Earlier this month, Hollywood honored the brilliant British film The King's Speech, which told the story of a head of state overcoming a debilitating stutter to lead a nation at war, with an Oscar for Best Picture. Unfortunately, President Obama failed to overcome his administration's debilitating stutter on Libya and the Middle East with his speech Monday night.

First, this address to the nation was overdue by 10 days. After sending the American military to war in Libya on March 18, the president then flew to South America for several days and talked trade rather than war. He became the first commander in chief in memory to leave the country in the first hours of a new war for an unrelated tour, and the first in memory not to speak directly to the American people to explain why he put men and women in harm's way in a new foreign adventure.
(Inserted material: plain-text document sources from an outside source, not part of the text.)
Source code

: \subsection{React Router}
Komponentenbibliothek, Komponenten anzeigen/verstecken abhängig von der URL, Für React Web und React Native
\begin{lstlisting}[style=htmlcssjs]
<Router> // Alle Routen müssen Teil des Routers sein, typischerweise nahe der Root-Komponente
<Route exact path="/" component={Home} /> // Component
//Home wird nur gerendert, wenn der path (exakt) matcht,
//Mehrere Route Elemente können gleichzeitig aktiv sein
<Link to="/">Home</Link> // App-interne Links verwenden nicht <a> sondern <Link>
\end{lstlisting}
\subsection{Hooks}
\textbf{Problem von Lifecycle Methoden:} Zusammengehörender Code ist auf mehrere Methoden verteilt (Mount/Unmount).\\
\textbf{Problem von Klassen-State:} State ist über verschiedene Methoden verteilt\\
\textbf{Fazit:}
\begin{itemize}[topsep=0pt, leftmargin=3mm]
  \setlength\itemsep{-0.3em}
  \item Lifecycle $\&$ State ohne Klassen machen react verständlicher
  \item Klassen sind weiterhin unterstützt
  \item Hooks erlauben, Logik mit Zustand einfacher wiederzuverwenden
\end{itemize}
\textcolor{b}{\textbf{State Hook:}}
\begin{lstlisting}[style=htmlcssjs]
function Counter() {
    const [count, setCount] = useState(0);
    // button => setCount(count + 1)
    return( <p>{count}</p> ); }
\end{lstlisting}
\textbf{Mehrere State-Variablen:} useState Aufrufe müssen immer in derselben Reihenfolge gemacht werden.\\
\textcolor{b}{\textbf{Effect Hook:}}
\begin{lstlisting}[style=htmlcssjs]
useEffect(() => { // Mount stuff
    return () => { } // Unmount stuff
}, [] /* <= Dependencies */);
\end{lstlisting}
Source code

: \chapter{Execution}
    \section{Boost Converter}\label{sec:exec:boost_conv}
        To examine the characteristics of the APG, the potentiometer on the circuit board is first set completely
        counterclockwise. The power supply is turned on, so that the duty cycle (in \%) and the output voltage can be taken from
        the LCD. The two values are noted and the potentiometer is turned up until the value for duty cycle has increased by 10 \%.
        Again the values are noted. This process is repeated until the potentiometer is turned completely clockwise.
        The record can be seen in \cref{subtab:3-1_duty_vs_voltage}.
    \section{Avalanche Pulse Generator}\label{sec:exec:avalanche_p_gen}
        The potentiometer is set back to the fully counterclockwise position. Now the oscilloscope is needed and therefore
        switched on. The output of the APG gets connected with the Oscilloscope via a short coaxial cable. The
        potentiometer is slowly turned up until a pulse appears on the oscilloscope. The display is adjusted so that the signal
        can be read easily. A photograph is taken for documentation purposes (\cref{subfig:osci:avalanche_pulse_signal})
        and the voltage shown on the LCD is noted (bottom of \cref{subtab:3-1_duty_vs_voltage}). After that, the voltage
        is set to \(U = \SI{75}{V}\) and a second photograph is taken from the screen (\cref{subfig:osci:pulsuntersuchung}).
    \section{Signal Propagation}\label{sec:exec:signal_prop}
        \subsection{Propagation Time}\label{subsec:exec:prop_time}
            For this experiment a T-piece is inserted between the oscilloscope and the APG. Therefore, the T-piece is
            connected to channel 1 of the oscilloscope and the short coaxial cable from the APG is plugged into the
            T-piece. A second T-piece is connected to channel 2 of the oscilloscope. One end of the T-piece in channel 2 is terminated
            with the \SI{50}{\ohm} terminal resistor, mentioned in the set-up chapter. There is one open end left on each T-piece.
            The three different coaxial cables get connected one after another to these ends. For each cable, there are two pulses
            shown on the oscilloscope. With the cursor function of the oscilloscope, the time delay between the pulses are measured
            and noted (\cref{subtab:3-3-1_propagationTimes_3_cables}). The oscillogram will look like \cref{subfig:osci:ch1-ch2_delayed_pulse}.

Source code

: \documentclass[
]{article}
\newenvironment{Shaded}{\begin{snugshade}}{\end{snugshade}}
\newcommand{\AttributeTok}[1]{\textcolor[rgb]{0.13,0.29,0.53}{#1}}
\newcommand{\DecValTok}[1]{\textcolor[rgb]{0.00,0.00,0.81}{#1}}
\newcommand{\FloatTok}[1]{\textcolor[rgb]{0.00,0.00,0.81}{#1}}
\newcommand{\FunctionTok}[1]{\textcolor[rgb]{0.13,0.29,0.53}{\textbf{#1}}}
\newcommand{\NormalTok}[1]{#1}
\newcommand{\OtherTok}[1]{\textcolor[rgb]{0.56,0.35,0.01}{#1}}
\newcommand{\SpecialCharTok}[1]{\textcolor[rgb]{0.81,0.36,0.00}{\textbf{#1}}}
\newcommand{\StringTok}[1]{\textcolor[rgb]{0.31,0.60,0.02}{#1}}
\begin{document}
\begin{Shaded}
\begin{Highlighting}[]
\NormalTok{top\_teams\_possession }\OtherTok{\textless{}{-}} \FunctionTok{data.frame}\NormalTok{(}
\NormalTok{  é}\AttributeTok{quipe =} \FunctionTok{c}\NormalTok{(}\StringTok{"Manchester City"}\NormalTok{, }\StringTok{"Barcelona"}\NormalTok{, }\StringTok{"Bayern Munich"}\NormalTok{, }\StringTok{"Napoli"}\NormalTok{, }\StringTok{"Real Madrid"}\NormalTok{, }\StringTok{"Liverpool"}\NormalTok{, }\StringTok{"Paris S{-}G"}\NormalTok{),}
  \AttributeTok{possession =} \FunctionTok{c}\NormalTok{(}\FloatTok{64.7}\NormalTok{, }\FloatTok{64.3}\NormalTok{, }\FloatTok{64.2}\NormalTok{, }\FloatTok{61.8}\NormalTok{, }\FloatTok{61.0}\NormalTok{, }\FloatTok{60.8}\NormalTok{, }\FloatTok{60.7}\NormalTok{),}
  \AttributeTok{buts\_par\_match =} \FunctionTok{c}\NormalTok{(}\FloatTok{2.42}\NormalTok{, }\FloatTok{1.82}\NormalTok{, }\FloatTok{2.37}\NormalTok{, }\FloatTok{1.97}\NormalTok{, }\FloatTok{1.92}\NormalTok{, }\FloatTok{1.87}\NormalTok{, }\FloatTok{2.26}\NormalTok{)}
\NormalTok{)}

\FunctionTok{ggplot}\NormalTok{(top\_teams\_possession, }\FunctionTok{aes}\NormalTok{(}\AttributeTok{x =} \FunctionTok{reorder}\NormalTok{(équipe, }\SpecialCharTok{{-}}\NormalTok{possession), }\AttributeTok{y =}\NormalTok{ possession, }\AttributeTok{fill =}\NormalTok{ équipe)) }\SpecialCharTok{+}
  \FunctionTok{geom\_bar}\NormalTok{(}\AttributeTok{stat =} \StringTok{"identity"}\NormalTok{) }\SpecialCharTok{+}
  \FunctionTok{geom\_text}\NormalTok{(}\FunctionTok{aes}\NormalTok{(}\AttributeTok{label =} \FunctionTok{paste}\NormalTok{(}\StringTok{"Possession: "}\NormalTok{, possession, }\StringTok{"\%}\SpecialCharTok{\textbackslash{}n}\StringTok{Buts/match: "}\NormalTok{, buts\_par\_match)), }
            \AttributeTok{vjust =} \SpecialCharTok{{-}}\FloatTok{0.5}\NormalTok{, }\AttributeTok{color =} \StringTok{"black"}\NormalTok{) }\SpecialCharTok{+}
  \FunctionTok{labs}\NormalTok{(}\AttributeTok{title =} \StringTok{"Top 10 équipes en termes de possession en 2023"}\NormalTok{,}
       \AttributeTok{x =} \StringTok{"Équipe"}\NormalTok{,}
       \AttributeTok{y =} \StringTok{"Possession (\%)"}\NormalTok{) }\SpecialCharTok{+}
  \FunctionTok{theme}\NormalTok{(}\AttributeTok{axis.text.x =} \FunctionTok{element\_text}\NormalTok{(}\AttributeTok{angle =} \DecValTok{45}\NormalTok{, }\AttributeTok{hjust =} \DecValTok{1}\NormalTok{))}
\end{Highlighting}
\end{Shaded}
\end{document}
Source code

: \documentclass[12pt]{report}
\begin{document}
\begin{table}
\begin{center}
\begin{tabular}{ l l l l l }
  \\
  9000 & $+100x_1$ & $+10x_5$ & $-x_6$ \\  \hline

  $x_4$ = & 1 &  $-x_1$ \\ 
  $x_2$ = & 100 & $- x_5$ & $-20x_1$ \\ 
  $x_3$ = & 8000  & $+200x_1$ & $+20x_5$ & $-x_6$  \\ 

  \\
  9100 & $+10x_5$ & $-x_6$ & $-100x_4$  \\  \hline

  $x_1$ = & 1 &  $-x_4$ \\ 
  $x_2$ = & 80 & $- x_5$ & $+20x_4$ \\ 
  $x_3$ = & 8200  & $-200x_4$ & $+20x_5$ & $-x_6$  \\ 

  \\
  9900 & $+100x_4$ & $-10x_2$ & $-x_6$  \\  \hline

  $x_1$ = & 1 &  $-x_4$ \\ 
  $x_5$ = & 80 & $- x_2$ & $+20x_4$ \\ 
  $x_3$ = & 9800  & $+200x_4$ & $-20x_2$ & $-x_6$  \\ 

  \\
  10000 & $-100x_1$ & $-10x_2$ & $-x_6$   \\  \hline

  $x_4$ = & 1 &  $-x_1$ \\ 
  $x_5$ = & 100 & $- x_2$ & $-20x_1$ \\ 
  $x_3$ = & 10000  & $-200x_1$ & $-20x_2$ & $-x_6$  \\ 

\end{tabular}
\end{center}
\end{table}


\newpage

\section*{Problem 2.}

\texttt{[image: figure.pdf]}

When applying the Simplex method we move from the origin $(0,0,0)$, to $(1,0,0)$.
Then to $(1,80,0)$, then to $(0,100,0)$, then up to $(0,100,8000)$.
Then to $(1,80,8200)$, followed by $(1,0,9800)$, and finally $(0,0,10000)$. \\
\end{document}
The performance of his administration only became worse as the week progressed. After both Democrats and Republicans in Congress angrily rebuked Obama for failing to properly consult Congress before going to war, he finally wrote an official notification of the hostilities to Capitol Hill two days after war operations commenced. The White House also arranged photo ops of the president juggling a soccer ball in the street and chair-dancing with children while U.S. planes and ships launched bombardments aimed at Moammar Gadhafi's army. 

By the end of the week, the administration was reduced to denying that it had committed acts of war at all. In a briefing for the press on Wednesday, Deputy National Security Adviser Ben Rhodes called the attacks a "kinetic military action," a term straight from the Department of Redundancy Department. Is any "action" not "kinetic"? A day later, the Obama administration had deep-sixed the KMA nomenclature for the even more unwieldy "time-limited, scope-limited military action" to avoid using the word war.

The explanations of scope and time in this "action" also grew more confused. Obama insisted during the week that the scope of American action would be limited to protecting civilians from Gadhafi's forces. Yet the coalition instead broadly attacked the Libyan military to reduce or eliminate its effectiveness, and, as The Washington Post noted on Wednesday, March 23, was not doing much to protect civilians in the near term at all. Obama himself appeared to leave open the possibility of coordinating military action with the rebels in a CNN interview on Thursday. 

With his speech, Obama stepped squarely into this chaotic morass of justifications, objectives, scope. But he didn't provide any answers at all.

By Sunday, the administration's arguments were in such disarray that Obama's proxies couldn't even agree on the same talk shows. Secretary of Defense Robert Gates told ABC's Jake Tapper on This Week and NBC's David Gregory on Meet the Press that the United States had no "vital national interests" in Libya before Operation Odyssey Dawn began, nor did the country pose an imminent national threat. In the same interviews, Secretary of State Hillary Clinton insisted that America did have vital interests at stake, while also claiming that the multilateral agreement on the use of force overrode the need to consult Congress to commit U.S. troops to the effort — a sentiment hardly likely to be popular on Capitol Hill. 

During the week, Obama insisted that the military engagement would last "days and not weeks," but Gates contradicted that as well. Tapper quoted assessments from NATO officials that Odyssey Dawn could last three months or longer and asked Gates whether it would be over by the end of the year. Gates replied, "I don't think anybody knows the answer to that."